I only offered 11" x 14" portraits, in a cream colored double mat (16" x 20"). I bought the mats in bulk. I made it clear that I wouldn't be handling the framing for them (in part to avoid the unhappy sticker shock people undergo when they see how expensive a well-made frame costs...I let the frame shop handle that!).
Also: make sure that they give you multiple, good photographs with the animal's head at different angles/positions. Because the camera flattens objects, a shadowed area might be hard to read and the extra photos can help a lot.
@LauraA, @RachelArmington ~ This all stems from a quick colored pencil drawing I did for a friend when her dog died unexpectedly. She has also seen a couple of dog portrait paintings I did for my nieces. The friend's daughter now wants to pay me to do something similar for her friend. Given all the questions you've raised and information you have given me, it looks like I need to clarify what she actually wants. Thanks so much -- it is so helpful to have access to people who actually know what they're doing.
@Pinky That's so great. It's very encouraging when people want to pay you for something. Know your worth. Don't do things for free. Rememebr they're asking you to do something because you have a talent and they can't do it themselves. That's worth a lot. Remind people how long something takes to do. It's always interesting that people seem to want to get great art and pay less than minimum wage for it. Don't get taken advantage of.
I recently did this in coloured pencil on an 8x10 sheet. I charged $250. I should have maybe charged more for the time it took, but it's not like I do these full time.
Kim Rosenlof last edited by
@Janette This is really good. What type of paper do you use for your colored pencils?
@Janette I would charge more, actually. It's the same principle as what we hear said about illustrators: When you ask what something is worth, you help other artists as well. Otherwise, there is always a group of people who will think they can get work for little or nothing and it feeds the starving artist narrative.
Also, here's something odd that I noticed: I found that the more I charged, the more people let me do my own work and didn't try to treat the portrait was a do-it-yourself project that required them to babysit it. It probably took those first, cheap projects in which I got no respect to get me started, and yes, I did get better with time, but it's not like I was ten times better as an artist once I charged what other professionals charged.
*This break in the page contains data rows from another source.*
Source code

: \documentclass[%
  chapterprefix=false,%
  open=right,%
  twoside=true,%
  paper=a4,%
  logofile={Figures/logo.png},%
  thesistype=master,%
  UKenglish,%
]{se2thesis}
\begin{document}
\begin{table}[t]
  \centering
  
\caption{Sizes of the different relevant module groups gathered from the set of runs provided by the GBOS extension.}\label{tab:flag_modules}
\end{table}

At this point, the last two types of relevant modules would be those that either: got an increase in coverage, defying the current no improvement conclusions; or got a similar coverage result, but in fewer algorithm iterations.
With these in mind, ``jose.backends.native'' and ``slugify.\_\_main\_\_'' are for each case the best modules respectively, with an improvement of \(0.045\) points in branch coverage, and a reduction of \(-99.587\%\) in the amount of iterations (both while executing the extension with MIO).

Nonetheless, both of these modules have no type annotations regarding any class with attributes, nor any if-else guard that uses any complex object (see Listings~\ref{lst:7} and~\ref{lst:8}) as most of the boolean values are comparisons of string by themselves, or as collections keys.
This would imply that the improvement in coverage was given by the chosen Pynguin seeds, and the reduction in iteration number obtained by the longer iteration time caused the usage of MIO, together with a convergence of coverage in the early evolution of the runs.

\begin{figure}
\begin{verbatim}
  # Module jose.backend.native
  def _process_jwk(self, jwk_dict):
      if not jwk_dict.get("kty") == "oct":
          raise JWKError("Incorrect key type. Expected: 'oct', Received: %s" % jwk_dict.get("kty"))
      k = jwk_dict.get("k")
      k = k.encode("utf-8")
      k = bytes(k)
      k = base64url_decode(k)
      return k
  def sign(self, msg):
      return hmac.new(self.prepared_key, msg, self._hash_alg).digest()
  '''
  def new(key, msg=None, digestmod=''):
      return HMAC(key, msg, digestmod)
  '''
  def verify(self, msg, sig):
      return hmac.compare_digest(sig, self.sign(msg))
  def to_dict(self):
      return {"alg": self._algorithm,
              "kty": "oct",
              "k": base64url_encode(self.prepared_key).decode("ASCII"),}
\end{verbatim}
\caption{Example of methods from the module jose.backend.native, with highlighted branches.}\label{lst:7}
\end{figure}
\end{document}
I just got more respect!
@Kim-Rosenlof Thank you. It's just Bristol board.
@LauraA Yes! I can totally see that. There are people out there that are willing to pay what its worth and feel that if they are paying a higher price, its becasue you are professional and know what you're doing, so they dont need to interfere. Very cheap work gives this impression you arent confident in what you are doing and need some guidance.
@Janette ~ This is just beautiful! The colored pencil piece that I did, which the request was based on, was nowhere near this caliber. Just a quick drawing. Thanks for posting this -- gives me something to aspire to.
@Pinky Oh, well, I tend to get a bit carried away with tiny details lol. Not when I'm cleaning the house though
Amanda Bancroft last edited by
@Janette I had a request a few years ago to do a dog portrait after someone saw the children's picture book I illustrated which happened to feature dogs. I also did the portrait in colored pencils and charged $250 just like you did. I see you used Faber-Castel Polychromos (oil-based) colored pencils which is better than what I knew - I used only Prismacolor Premier (wax-based) and didn't know about wax bloom, for a portrait of a mostly black dog which I did not spray with fixative, oh yikes! Haha. But the client was very happy. Sharing in case this saves someone my past mistake (@Pinky). I no longer do portraits because I'm focused on my greeting card business for mostly retailers (wholesale), and licensing. I hope everything worked out the way you wanted it to Pinky!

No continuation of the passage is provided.